Records from a dataset.
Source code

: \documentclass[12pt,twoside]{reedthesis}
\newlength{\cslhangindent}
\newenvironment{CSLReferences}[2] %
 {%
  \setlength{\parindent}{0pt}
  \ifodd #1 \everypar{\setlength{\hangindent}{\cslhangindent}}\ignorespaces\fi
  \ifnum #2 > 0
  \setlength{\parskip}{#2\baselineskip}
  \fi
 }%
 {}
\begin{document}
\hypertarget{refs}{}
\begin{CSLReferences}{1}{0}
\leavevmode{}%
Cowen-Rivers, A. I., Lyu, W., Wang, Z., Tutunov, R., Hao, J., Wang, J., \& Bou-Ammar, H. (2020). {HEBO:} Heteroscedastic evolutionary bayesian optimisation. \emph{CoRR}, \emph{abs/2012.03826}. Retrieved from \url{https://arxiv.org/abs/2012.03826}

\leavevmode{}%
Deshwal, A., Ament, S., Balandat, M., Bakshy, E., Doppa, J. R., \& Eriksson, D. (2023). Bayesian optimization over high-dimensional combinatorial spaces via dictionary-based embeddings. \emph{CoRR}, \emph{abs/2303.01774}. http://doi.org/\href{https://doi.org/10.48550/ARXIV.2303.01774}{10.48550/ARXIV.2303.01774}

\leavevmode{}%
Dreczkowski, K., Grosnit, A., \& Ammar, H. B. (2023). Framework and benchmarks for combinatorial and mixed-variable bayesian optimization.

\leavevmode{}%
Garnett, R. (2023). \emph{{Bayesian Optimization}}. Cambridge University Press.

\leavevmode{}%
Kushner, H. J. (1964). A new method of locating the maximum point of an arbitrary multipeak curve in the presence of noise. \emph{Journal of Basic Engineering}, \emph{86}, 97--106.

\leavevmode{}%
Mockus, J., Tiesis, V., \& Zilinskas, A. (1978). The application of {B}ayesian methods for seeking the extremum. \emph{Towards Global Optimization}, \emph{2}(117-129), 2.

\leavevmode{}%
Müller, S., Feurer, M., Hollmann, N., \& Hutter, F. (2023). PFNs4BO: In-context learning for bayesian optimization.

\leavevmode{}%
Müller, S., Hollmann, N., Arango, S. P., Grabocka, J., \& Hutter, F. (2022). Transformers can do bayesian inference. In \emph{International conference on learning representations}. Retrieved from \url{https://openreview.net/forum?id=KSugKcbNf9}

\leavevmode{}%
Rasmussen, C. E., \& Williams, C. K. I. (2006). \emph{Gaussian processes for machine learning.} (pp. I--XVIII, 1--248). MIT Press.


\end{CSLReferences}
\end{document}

WORK INSTRUCTION. State how many lines of the entries include the string "Hollmann", with nothing besides the number.

ANSWER AREA. 2